"Dating Planet A" is a journey that leads to our unattainable selves and inevitably fails. An unpredictable look at the world and its inseparable connections. A poetic, sometimes humorous experience about the relationship between man and nature - a fragmentary journey through surreal landscapes, digital remnants of civilization and silent observations of nature. Dating Planet A is not just an art cinema adventure and jazz concert - it is a single, multidimensional organism that recreates itself with every performance.
Johannes Felder and Jonathan Hofmeister have created a cinematic experiment that deliberately breaks away from classic narrative structures. Their work is an interplay between reality and staging, in which montage functions as a central stylistic device. Multi-layered visual and sound levels overlap and create an almost hypnotic atmosphere. "Dating Planet A" is a reflection on the possibilities of the medium and the boundaries between film, music and performance. Like a tour of a museum, each perspective reveals new facets and surprises the audience again and again.

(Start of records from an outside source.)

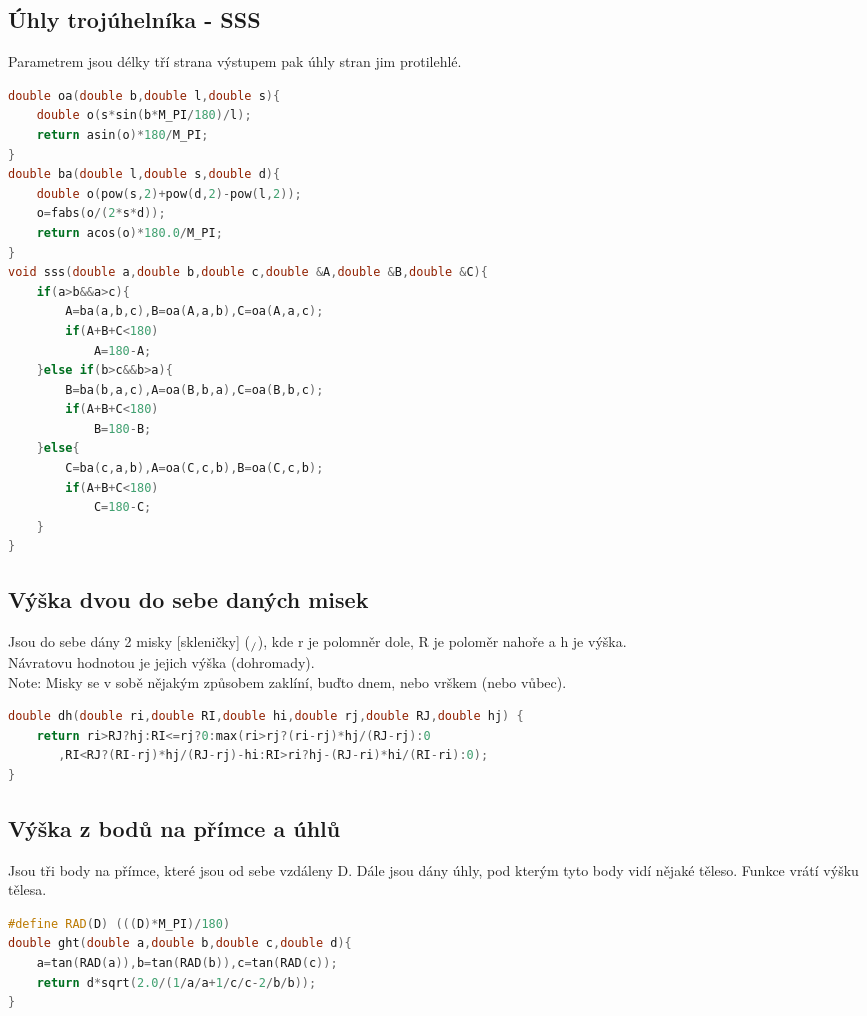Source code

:\documentclass[11pt]{article}
\begin{document}
\subsection{Úhly trojúhelníka - SSS}
Parametrem jsou délky tří strana výstupem pak úhly stran jim protilehlé.
\begin{lstlisting}[language=C++]
double oa(double b,double l,double s){
    double o(s*sin(b*M_PI/180)/l);
    return asin(o)*180/M_PI;
}
double ba(double l,double s,double d){
    double o(pow(s,2)+pow(d,2)-pow(l,2));
    o=fabs(o/(2*s*d));
    return acos(o)*180.0/M_PI;
}
void sss(double a,double b,double c,double &A,double &B,double &C){
    if(a>b&&a>c){
        A=ba(a,b,c),B=oa(A,a,b),C=oa(A,a,c);
        if(A+B+C<180)
            A=180-A;
    }else if(b>c&&b>a){
        B=ba(b,a,c),A=oa(B,b,a),C=oa(B,b,c);
        if(A+B+C<180)
            B=180-B;
    }else{
        C=ba(c,a,b),A=oa(C,c,b),B=oa(C,c,b);
        if(A+B+C<180)
            C=180-C;
    }
}
\end{lstlisting}
\subsection{Výška dvou do sebe daných misek}
Jsou do sebe dány 2 misky [skleničky] ($\\_/$), kde \textsf{r} je polomněr dole, \textsf{R} je poloměr nahoře a \textsf{h} je výška.
\\Návratovu hodnotou je jejich výška (dohromady).
\\Note: Misky se v sobě nějakým způsobem zaklíní, buďto dnem, nebo vrškem (nebo vůbec).
\begin{lstlisting}[language=C++]
double dh(double ri,double RI,double hi,double rj,double RJ,double hj) {
    return ri>RJ?hj:RI<=rj?0:max(ri>rj?(ri-rj)*hj/(RJ-rj):0
       ,RI<RJ?(RI-rj)*hj/(RJ-rj)-hi:RI>ri?hj-(RJ-ri)*hi/(RI-ri):0);
}
\end{lstlisting}
\subsection{Výška z bodů na přímce a úhlů}
Jsou tři body na přímce, které jsou od sebe vzdáleny \textsf{D}. Dále jsou dány úhly, pod kterým tyto body vidí nějaké těleso. Funkce vrátí výšku tělesa.
\begin{lstlisting}[language=C++]
#define RAD(D) (((D)*M_PI)/180)
double ght(double a,double b,double c,double d){
    a=tan(RAD(a)),b=tan(RAD(b)),c=tan(RAD(c));
    return d*sqrt(2.0/(1/a/a+1/c/c-2/b/b));
}
\end{lstlisting}
\end{document}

There is no planet B, but "Dating Planet A" avoids dystopian hopelessness. Instead, the film inspires us to swim free artistically. It illuminates the relationship between man and nature through experimental jazz and art film. Art always strives for something that is perhaps unattainable and inevitably fails - but true art is characterized by the fact that it tries anyway. Felder and Hofmeister turn their gaze to the world and its inseparable connections, exploring misunderstandings of co-existence and inviting the audience to surrender to the immediate experience - bold cinema that draws its greatest power from the unpredictable.